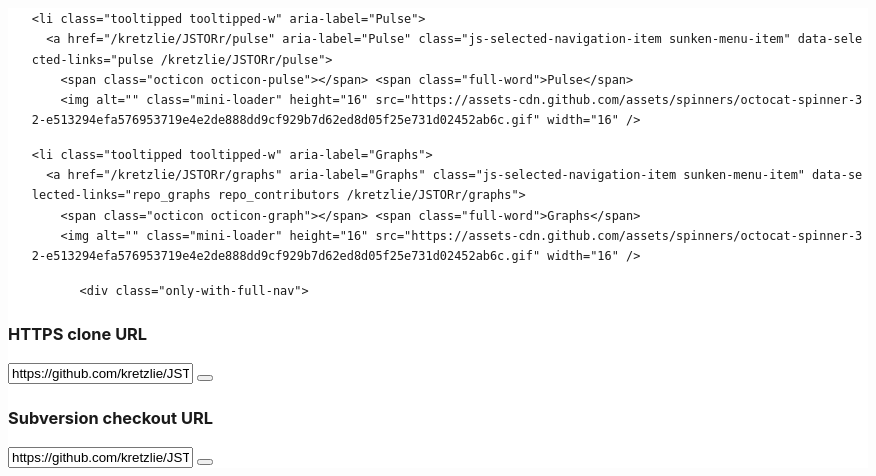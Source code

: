 
  </ul>
  <div class="sunken-menu-separator"></div>
  <ul class="sunken-menu-group">

    <li class="tooltipped tooltipped-w" aria-label="Pulse">
      <a href="/kretzlie/JSTORr/pulse" aria-label="Pulse" class="js-selected-navigation-item sunken-menu-item" data-selected-links="pulse /kretzlie/JSTORr/pulse">
        <span class="octicon octicon-pulse"></span> <span class="full-word">Pulse</span>
        <img alt="" class="mini-loader" height="16" src="https://assets-cdn.github.com/assets/spinners/octocat-spinner-32-e513294efa576953719e4e2de888dd9cf929b7d62ed8d05f25e731d02452ab6c.gif" width="16" />
</a>    </li>

    <li class="tooltipped tooltipped-w" aria-label="Graphs">
      <a href="/kretzlie/JSTORr/graphs" aria-label="Graphs" class="js-selected-navigation-item sunken-menu-item" data-selected-links="repo_graphs repo_contributors /kretzlie/JSTORr/graphs">
        <span class="octicon octicon-graph"></span> <span class="full-word">Graphs</span>
        <img alt="" class="mini-loader" height="16" src="https://assets-cdn.github.com/assets/spinners/octocat-spinner-32-e513294efa576953719e4e2de888dd9cf929b7d62ed8d05f25e731d02452ab6c.gif" width="16" />
</a>    </li>
  </ul>


</nav>

              <div class="only-with-full-nav">
                  
<div class="clone-url open"
  data-protocol-type="http"
  data-url="/users/set_protocol?protocol_selector=http&amp;protocol_type=clone">
  <h3><span class="text-emphasized">HTTPS</span> clone URL</h3>
  <div class="input-group js-zeroclipboard-container">
    <input type="text" class="input-mini input-monospace js-url-field js-zeroclipboard-target"
           value="https://github.com/kretzlie/JSTORr.git" readonly="readonly">
    <span class="input-group-button">
      <button aria-label="Copy to clipboard" class="js-zeroclipboard btn btn-sm zeroclipboard-button" data-copied-hint="Copied!" type="button"><span class="octicon octicon-clippy"></span></button>
    </span>
  </div>
</div>

  
<div class="clone-url "
  data-protocol-type="subversion"
  data-url="/users/set_protocol?protocol_selector=subversion&amp;protocol_type=clone">
  <h3><span class="text-emphasized">Subversion</span> checkout URL</h3>
  <div class="input-group js-zeroclipboard-container">
    <input type="text" class="input-mini input-monospace js-url-field js-zeroclipboard-target"
           value="https://github.com/kretzlie/JSTORr" readonly="readonly">
    <span class="input-group-button">
      <button aria-label="Copy to clipboard" class="js-zeroclipboard btn btn-sm zeroclipboard-button" data-copied-hint="Copied!" type="button"><span class="octicon octicon-clippy"></span></button>
    </span>
  </div>
</div>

> **What is expected**
Show every line above in which the word "octicon" is found.

> **Your solution**
        <span class="octicon octicon-pulse"></span> <span class="full-word">Pulse</span>
        <span class="octicon octicon-graph"></span> <span class="full-word">Graphs</span>
      <button aria-label="Copy to clipboard" class="js-zeroclipboard btn btn-sm zeroclipboard-button" data-copied-hint="Copied!" type="button"><span class="octicon octicon-clippy"></span></button>
      <button aria-label="Copy to clipboard" class="js-zeroclipboard btn btn-sm zeroclipboard-button" data-copied-hint="Copied!" type="button"><span class="octicon octicon-clippy"></span></button>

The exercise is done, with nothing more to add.